┌─ INPUT FOR THIS TASK

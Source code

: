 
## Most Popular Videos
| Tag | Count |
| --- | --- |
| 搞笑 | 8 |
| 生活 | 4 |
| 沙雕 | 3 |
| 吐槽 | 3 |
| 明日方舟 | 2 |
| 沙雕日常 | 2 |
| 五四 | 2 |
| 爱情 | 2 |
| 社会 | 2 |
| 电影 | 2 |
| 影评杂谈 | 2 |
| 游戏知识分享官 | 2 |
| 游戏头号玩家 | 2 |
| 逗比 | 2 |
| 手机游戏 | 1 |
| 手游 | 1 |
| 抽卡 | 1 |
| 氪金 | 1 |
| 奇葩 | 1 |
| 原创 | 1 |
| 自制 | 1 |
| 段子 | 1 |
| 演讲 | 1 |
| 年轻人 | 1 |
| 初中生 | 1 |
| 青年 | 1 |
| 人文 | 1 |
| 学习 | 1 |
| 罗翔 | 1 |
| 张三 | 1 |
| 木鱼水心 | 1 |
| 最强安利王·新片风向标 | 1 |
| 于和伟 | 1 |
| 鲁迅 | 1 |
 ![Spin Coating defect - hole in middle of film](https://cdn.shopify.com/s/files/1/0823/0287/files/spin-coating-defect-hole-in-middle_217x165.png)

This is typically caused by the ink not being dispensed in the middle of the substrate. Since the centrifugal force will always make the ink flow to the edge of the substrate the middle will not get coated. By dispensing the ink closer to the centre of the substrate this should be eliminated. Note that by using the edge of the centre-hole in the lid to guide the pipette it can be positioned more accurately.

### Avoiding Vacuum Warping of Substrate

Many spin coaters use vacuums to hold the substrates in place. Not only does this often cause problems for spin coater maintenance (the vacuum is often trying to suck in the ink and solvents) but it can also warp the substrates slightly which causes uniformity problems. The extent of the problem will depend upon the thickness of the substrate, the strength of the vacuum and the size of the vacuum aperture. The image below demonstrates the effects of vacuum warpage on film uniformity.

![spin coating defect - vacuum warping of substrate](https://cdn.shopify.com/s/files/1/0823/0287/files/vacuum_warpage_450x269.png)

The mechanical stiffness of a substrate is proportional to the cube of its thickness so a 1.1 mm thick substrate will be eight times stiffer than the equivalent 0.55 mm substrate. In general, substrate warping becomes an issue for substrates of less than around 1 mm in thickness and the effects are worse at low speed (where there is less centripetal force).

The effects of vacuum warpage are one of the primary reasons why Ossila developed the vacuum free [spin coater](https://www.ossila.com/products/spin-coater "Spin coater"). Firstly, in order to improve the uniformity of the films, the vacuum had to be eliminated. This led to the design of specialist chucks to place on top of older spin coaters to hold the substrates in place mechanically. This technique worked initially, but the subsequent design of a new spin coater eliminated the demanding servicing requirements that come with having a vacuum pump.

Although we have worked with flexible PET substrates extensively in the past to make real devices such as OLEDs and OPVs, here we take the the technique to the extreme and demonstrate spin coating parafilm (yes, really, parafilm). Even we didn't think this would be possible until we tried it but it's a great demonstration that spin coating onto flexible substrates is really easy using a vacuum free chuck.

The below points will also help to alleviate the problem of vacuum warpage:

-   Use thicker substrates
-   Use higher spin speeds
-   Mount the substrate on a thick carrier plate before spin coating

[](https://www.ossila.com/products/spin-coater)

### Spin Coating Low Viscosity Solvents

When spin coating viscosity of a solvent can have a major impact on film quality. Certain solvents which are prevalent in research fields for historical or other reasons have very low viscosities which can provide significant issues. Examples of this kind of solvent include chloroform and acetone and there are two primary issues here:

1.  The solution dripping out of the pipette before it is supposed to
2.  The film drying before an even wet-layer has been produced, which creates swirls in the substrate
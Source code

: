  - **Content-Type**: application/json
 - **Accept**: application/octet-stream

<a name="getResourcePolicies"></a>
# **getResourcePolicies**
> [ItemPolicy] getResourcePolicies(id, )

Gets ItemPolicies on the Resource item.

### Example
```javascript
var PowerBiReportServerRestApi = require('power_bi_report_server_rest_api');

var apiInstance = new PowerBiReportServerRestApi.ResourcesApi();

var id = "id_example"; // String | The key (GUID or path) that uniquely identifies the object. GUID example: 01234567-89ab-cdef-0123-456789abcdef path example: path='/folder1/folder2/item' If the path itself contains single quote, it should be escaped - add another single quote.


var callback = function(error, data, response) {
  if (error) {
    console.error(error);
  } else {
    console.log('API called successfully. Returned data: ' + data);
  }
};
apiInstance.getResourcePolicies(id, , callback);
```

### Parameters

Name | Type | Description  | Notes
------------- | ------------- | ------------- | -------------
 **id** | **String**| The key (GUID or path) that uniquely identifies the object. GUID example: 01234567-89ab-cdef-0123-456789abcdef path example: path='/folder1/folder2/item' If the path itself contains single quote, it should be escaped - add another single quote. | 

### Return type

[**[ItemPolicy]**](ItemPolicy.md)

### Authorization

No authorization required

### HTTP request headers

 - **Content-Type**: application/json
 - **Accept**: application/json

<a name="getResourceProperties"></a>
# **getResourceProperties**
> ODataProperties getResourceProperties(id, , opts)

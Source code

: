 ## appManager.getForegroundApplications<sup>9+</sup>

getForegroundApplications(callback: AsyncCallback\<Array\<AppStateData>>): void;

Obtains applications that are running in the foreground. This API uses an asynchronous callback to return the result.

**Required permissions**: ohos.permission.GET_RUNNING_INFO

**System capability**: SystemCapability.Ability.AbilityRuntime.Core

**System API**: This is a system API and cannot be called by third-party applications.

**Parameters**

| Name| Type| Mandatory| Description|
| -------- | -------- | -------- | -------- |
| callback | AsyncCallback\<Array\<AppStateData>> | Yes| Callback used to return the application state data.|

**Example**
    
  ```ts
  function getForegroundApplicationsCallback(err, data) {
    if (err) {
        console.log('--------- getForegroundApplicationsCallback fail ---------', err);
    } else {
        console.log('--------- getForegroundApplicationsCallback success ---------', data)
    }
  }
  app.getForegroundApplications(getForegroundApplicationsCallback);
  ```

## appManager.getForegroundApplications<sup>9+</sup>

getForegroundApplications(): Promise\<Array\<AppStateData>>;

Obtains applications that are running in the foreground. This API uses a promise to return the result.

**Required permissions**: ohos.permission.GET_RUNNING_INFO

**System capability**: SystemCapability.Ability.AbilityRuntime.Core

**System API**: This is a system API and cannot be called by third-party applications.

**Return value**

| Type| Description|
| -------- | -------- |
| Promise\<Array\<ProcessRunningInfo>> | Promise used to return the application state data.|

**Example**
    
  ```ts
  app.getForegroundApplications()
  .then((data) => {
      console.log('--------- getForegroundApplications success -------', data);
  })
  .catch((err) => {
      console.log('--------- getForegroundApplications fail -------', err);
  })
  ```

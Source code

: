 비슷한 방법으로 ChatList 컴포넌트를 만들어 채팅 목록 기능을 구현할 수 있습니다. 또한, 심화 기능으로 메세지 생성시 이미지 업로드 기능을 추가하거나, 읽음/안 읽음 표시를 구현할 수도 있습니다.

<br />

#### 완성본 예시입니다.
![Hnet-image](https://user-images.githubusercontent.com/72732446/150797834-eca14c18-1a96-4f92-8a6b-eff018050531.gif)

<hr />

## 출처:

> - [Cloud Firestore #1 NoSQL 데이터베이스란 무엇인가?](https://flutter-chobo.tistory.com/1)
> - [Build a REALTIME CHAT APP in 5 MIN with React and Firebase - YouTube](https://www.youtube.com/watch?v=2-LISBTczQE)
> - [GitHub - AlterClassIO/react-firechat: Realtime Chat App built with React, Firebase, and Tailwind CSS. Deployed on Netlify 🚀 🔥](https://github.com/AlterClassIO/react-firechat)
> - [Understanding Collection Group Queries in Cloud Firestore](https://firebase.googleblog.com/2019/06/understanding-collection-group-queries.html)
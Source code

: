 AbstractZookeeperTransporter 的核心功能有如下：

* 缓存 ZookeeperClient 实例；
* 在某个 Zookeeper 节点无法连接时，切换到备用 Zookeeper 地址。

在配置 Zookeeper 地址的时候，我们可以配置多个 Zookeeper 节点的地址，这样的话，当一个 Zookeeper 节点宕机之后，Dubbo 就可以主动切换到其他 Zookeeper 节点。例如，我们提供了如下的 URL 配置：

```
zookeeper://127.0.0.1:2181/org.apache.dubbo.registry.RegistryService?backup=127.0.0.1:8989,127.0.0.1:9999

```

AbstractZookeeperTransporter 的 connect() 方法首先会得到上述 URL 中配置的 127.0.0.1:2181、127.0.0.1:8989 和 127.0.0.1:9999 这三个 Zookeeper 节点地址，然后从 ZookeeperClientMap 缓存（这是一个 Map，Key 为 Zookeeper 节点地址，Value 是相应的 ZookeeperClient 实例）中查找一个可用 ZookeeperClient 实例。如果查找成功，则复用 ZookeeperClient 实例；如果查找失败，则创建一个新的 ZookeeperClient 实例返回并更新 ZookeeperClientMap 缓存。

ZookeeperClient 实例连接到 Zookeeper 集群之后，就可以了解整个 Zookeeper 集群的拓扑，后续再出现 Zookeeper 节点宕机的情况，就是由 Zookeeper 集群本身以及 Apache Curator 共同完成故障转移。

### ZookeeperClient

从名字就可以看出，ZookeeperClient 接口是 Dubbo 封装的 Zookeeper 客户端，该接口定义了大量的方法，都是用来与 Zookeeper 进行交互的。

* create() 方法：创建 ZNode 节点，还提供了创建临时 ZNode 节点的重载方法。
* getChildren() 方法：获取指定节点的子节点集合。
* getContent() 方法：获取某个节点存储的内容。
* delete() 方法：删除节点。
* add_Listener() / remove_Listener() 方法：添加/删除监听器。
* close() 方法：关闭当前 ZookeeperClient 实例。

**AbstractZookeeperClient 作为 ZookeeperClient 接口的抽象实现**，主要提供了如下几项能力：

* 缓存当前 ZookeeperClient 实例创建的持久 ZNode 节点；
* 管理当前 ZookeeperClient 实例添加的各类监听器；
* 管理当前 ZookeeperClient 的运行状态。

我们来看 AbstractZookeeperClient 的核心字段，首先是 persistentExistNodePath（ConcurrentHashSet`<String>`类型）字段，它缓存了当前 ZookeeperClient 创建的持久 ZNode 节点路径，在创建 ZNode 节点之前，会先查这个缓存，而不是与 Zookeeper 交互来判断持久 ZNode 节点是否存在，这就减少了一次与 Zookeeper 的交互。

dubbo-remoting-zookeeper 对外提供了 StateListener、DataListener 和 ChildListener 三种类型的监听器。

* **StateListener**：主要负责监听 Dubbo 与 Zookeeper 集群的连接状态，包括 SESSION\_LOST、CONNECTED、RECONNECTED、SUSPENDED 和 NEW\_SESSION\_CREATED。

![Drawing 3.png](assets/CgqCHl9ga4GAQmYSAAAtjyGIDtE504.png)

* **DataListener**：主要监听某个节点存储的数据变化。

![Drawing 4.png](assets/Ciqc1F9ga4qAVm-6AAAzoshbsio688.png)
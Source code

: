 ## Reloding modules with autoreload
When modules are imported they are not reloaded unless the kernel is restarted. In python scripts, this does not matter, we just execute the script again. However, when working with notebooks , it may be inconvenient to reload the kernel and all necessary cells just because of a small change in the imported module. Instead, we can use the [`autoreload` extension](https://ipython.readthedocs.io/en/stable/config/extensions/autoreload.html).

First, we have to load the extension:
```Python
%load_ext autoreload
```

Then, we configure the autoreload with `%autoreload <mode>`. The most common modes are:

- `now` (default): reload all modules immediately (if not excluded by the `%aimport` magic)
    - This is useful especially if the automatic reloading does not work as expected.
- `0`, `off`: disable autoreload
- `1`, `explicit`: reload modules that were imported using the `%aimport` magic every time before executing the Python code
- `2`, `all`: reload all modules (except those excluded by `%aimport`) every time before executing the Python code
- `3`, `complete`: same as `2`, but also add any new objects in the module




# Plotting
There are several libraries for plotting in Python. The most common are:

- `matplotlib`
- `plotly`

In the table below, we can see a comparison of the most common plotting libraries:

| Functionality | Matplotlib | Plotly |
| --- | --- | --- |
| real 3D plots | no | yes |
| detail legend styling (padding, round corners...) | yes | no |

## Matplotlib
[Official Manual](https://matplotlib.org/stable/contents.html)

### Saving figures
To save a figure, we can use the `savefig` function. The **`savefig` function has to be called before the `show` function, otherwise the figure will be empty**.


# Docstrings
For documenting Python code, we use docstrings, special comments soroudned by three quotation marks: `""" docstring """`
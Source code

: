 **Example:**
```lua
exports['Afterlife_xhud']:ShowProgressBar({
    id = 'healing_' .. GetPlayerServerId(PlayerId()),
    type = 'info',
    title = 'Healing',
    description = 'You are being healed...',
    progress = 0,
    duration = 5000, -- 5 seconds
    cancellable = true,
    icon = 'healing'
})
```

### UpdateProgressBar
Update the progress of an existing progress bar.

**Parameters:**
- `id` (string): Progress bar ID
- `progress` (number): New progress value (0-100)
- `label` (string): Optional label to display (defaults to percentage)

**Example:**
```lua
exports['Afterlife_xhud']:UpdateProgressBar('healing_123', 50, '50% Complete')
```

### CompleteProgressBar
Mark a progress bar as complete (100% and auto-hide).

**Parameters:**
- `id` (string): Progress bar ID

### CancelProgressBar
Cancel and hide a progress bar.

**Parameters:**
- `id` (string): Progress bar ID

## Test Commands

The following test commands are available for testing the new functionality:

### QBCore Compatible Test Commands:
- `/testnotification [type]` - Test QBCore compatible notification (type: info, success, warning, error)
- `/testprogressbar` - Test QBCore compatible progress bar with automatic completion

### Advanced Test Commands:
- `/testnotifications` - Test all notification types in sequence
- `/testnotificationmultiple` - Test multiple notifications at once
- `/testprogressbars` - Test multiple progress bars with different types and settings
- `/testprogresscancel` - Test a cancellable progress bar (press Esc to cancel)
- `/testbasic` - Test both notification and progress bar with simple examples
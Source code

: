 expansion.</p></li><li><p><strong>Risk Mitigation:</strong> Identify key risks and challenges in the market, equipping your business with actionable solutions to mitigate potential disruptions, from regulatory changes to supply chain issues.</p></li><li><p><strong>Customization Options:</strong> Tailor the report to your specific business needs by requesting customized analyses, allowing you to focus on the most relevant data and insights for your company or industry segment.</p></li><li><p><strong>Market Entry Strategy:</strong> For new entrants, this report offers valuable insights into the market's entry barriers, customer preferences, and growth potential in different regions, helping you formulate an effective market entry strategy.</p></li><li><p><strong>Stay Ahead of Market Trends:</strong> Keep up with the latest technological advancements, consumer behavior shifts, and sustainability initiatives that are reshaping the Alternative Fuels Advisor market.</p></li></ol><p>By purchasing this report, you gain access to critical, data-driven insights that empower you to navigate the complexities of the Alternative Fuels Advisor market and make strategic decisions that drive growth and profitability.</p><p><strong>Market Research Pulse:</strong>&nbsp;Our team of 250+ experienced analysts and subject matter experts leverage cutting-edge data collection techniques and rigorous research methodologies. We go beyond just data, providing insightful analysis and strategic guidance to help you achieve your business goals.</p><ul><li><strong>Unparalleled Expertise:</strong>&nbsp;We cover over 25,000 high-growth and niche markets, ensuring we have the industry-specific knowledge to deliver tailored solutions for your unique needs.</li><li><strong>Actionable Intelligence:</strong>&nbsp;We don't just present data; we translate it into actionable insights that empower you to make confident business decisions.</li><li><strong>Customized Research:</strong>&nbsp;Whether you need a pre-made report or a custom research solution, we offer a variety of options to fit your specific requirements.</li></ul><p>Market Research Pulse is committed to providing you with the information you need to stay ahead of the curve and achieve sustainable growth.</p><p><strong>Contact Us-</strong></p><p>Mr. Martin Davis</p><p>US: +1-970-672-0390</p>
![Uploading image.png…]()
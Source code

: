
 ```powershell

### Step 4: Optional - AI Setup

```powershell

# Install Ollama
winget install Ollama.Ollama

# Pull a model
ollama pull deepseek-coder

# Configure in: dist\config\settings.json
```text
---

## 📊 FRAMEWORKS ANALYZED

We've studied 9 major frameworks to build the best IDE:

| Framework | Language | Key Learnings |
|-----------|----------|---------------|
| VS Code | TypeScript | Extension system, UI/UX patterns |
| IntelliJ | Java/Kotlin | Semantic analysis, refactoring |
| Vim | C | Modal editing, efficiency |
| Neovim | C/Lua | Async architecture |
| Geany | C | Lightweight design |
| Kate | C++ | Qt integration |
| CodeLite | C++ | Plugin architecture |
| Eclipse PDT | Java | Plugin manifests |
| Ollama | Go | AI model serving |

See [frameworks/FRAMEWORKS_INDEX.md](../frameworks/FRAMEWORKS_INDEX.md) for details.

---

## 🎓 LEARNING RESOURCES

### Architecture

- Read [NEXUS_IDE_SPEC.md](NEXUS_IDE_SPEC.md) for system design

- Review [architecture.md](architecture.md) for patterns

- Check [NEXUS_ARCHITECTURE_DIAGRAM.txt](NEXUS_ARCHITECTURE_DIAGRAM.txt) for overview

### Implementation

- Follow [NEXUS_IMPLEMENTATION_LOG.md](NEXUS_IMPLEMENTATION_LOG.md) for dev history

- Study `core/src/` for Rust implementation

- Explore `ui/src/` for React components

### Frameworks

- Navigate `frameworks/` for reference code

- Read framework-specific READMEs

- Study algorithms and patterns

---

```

└─

▶ _TASK STATEMENT_: Copy whichever lines in the listing above hold "Accept".

▶ _TASK OUTPUT_:
 - **Accept**: application/octet-stream
 - **Accept**: application/json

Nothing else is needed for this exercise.